Philippe Lejeune
Editeur : Charles Moreau
Plus que l'histoire sainte, Lejeune peint la grâce Janséniste -celle qui même reçue en partage, doit encore se mériter pour devenir efficace. Durement conquise sur l'ombre infertile, la lumière immatérielle qui sourd de son oeuvre -si étrangère au court contingent du temps-ne capte les sens que pour élever l'âme. Les titres des toiles de Philippe Lejeune annoncent une thématique biblique, mais le sentiment qu'elles induisent relève d'un sacré plongeant aux sources de la Grèce antique. Les scènes les plus expressives surgissent de fonds cubistes ou nuagistes, comme si, préexistante à l'ouvre, la figuration s'était imposée à l'artiste au fur et à mesure de son travail. Les formes les plus précises semblent nées de l'apposition progressive des couleurs. Et c'est la succession invisible mais sensible de nombreux glacis recouverts d'un ultime vernis miroitant qui génère une profondeur étrange, attirante et impénétrable à la fois.

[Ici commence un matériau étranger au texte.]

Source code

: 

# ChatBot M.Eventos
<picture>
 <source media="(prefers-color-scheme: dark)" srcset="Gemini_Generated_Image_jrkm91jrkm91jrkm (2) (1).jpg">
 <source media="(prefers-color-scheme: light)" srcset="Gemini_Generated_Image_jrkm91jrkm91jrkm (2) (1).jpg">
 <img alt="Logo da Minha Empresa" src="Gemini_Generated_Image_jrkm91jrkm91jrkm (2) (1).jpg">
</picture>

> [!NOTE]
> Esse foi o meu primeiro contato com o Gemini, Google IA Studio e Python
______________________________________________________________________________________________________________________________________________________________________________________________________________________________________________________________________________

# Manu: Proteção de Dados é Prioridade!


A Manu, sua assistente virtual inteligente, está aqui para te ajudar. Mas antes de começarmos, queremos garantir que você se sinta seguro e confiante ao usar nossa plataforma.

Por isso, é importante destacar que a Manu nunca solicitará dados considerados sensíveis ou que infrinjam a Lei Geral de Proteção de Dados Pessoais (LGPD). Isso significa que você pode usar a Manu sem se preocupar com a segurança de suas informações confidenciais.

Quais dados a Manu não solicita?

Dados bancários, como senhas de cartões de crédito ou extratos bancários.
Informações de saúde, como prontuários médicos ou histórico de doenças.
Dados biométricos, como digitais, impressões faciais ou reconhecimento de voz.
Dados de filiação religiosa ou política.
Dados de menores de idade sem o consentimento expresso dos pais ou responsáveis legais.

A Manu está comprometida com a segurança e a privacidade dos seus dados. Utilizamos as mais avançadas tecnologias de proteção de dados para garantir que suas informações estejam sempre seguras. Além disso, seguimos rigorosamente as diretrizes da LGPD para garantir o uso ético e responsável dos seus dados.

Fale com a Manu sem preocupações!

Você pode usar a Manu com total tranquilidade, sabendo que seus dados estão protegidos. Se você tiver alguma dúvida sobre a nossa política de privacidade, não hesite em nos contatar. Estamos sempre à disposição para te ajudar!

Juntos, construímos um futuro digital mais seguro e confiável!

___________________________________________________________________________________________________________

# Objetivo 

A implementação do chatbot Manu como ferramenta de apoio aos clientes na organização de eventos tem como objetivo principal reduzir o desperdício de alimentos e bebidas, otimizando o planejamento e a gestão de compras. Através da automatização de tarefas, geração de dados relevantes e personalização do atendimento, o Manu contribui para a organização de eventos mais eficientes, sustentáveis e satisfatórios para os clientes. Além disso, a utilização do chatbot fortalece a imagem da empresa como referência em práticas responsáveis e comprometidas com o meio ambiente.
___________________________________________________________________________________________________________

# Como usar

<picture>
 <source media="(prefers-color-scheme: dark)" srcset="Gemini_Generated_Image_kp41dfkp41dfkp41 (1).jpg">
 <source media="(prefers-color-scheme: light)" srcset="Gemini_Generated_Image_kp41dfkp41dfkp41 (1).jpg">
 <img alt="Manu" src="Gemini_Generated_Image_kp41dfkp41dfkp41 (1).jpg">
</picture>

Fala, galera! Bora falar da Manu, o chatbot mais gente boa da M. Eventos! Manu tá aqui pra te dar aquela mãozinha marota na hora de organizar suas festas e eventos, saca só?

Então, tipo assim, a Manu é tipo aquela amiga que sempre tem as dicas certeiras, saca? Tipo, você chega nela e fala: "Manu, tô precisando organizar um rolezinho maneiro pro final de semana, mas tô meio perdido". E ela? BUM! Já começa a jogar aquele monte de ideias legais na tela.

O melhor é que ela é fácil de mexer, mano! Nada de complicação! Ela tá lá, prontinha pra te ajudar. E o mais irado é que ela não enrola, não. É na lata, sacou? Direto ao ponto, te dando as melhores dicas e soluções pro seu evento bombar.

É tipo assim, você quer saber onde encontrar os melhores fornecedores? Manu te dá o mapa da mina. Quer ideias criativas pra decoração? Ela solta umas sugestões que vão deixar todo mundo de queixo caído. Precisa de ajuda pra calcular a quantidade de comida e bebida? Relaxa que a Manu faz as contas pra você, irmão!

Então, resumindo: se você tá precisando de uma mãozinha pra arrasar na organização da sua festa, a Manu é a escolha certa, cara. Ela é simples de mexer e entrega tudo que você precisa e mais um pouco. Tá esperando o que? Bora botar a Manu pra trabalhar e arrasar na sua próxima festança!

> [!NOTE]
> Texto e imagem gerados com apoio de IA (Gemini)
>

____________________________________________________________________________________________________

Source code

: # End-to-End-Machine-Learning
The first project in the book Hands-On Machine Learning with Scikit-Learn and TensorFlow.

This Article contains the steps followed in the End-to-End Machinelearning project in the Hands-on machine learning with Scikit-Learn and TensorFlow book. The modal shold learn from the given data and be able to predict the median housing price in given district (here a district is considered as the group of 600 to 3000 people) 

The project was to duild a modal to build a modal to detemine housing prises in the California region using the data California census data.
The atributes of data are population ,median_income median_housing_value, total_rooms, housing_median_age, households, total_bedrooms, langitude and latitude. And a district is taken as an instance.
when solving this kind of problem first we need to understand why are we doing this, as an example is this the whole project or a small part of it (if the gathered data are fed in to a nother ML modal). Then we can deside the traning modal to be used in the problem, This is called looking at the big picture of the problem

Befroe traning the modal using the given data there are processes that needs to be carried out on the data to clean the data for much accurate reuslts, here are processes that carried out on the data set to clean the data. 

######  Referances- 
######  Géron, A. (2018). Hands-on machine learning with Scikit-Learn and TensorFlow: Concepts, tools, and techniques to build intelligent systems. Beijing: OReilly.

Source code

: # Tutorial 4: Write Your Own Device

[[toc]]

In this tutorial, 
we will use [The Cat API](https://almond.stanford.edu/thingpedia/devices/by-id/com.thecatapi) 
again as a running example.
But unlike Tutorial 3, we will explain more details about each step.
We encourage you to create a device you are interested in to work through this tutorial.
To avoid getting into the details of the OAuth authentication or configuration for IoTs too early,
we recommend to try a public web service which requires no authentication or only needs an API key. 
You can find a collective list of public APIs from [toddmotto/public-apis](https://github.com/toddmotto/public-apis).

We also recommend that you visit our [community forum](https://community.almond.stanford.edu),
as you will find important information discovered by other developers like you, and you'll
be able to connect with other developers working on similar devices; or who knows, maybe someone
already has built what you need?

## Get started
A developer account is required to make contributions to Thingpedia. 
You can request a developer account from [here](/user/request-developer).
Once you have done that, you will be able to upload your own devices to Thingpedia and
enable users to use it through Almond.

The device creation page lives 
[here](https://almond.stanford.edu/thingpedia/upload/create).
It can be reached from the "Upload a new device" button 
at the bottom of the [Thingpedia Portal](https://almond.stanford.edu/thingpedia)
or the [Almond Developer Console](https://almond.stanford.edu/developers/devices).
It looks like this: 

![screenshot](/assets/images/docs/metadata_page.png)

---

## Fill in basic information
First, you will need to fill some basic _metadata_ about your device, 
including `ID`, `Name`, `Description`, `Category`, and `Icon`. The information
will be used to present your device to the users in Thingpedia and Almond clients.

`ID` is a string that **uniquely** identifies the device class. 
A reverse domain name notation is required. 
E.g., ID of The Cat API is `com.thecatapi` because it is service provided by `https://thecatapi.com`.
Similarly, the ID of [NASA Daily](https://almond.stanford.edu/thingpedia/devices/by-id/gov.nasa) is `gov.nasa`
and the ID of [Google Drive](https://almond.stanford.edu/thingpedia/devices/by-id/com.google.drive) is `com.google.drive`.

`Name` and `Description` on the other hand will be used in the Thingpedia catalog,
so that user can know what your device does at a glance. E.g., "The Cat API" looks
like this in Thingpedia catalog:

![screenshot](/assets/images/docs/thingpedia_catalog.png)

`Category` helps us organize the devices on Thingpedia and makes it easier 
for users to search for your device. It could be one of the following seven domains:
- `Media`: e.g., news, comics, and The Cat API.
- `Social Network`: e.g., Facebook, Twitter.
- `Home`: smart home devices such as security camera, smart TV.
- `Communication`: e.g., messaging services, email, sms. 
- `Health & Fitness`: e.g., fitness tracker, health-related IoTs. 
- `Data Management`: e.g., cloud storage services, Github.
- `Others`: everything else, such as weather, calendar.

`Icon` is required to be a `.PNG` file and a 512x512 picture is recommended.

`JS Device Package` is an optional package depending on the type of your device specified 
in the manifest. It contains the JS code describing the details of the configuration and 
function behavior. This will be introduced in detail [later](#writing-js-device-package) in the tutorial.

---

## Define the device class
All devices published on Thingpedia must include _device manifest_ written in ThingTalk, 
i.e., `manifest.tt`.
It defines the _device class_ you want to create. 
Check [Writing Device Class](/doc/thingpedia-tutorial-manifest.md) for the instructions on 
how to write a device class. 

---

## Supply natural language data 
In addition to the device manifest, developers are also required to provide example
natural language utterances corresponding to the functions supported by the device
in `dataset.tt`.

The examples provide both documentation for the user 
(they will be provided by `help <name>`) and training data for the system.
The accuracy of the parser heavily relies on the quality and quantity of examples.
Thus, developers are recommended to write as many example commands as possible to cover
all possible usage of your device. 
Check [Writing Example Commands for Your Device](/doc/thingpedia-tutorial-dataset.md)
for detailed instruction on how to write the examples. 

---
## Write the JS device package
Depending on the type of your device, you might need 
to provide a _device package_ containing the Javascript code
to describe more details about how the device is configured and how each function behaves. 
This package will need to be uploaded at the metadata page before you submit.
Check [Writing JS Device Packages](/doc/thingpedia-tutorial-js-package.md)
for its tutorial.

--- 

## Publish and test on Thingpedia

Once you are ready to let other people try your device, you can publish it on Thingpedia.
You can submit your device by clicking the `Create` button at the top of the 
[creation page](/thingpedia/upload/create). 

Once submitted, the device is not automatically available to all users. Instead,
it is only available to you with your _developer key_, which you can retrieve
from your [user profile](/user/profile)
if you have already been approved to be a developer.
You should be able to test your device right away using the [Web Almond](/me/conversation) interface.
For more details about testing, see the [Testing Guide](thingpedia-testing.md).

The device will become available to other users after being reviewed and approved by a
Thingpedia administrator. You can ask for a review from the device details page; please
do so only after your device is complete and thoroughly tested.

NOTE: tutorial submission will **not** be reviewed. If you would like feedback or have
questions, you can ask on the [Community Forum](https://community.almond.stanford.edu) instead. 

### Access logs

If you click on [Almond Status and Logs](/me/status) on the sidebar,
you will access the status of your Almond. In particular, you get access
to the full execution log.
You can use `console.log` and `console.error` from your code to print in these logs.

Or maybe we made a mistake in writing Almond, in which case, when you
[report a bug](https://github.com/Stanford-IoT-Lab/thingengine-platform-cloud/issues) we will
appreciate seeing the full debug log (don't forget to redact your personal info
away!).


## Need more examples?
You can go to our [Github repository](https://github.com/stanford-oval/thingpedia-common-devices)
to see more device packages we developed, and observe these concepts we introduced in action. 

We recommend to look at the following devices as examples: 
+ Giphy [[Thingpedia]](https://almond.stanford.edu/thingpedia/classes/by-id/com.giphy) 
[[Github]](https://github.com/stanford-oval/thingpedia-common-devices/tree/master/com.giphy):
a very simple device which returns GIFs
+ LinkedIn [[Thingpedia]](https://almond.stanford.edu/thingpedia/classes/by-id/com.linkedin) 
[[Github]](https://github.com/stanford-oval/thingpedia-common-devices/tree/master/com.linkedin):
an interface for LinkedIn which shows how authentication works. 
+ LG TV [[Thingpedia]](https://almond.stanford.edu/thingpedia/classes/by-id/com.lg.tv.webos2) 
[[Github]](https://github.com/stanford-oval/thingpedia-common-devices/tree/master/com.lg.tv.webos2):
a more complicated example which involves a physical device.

Emblématique d'une recherche attachée à faire parvenir le tableau à un fragile point d'équilibre au-delà duquel il dissoudrait ses potentialités dans une évidence univoque, la gamme chromatique dont use le peintre est violente, presque blessante, lorsqu'elle pousse jusqu'à la stridence le bleu ou le violet, ou lorsqu'elle mène le jaune dans un faux soufre : ce qui frappe d'elle, c'est cependant sa transparence, sa légèreté, son envol poétique.